Only the lines from the top of the data through the one with "## Conditions for Being an Eigenvalue" are to be written out, each exactly as it stands.

SUPPLIED DATA: Begin

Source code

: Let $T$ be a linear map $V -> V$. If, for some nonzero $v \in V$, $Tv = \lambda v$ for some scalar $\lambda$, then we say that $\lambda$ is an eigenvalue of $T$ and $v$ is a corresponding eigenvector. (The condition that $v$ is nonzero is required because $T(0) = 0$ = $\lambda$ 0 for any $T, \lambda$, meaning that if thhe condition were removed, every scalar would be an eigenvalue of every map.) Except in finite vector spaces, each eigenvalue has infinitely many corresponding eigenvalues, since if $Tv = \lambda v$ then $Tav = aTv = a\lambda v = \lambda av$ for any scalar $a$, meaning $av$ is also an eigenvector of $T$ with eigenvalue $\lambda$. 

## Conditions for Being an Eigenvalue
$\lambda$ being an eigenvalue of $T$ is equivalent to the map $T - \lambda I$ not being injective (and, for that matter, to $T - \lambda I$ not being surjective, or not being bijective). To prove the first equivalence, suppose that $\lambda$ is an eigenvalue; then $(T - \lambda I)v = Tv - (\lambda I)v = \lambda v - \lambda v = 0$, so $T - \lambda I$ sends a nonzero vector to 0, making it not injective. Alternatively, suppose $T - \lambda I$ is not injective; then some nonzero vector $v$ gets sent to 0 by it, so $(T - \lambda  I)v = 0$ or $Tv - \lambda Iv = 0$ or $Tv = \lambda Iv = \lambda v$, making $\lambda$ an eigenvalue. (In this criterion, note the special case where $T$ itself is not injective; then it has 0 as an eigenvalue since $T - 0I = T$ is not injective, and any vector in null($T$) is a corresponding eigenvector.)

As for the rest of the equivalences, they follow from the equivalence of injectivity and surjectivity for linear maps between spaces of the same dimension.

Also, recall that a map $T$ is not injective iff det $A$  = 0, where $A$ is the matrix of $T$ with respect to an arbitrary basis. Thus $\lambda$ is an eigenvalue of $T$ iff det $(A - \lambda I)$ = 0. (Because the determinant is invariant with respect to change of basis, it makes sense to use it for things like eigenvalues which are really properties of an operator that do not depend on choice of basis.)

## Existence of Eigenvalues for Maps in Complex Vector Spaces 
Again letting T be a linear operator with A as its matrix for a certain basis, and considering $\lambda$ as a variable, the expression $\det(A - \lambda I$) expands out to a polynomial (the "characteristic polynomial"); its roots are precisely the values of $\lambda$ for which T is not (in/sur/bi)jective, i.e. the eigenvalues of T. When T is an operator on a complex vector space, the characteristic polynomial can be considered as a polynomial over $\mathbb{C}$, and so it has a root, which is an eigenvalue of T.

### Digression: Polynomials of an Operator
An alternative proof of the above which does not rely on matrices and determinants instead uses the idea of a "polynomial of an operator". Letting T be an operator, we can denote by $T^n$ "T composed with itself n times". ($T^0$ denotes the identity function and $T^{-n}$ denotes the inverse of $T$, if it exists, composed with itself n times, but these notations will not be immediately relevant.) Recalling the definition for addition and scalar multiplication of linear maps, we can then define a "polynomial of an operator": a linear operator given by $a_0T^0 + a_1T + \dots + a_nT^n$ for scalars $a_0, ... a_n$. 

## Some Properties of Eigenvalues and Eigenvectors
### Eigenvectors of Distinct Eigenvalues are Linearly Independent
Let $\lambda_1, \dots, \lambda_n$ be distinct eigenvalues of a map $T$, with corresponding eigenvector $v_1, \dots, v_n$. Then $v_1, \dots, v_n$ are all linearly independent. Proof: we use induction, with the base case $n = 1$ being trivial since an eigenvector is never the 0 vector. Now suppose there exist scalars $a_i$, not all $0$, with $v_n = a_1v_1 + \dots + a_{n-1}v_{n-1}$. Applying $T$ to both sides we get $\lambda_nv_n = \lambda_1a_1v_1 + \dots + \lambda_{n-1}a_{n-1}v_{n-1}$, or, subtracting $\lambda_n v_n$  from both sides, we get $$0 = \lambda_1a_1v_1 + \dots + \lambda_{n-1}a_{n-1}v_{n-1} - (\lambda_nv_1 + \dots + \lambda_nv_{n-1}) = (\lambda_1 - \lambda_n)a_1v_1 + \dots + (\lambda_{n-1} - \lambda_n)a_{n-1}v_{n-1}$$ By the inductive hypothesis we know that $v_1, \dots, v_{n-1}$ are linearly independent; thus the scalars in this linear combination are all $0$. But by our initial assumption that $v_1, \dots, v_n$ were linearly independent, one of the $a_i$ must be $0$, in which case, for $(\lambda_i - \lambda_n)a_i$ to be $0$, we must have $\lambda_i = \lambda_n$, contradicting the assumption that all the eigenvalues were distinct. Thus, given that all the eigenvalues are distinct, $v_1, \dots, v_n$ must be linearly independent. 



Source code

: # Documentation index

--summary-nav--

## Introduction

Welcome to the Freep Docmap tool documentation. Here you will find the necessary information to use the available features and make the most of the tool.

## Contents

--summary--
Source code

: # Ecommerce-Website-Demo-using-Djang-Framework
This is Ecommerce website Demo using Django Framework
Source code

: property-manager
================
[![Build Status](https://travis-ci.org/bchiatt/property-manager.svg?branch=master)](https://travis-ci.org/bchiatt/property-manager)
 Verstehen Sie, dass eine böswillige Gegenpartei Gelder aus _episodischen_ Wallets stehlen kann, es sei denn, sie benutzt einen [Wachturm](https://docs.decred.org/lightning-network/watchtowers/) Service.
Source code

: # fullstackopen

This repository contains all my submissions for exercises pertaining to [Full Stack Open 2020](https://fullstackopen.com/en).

SUPPLIED DATA: End

**EXERCISE ANSWER**
Source code

: Let $T$ be a linear map $V -> V$. If, for some nonzero $v \in V$, $Tv = \lambda v$ for some scalar $\lambda$, then we say that $\lambda$ is an eigenvalue of $T$ and $v$ is a corresponding eigenvector. (The condition that $v$ is nonzero is required because $T(0) = 0$ = $\lambda$ 0 for any $T, \lambda$, meaning that if thhe condition were removed, every scalar would be an eigenvalue of every map.) Except in finite vector spaces, each eigenvalue has infinitely many corresponding eigenvalues, since if $Tv = \lambda v$ then $Tav = aTv = a\lambda v = \lambda av$ for any scalar $a$, meaning $av$ is also an eigenvector of $T$ with eigenvalue $\lambda$. 

## Conditions for Being an Eigenvalue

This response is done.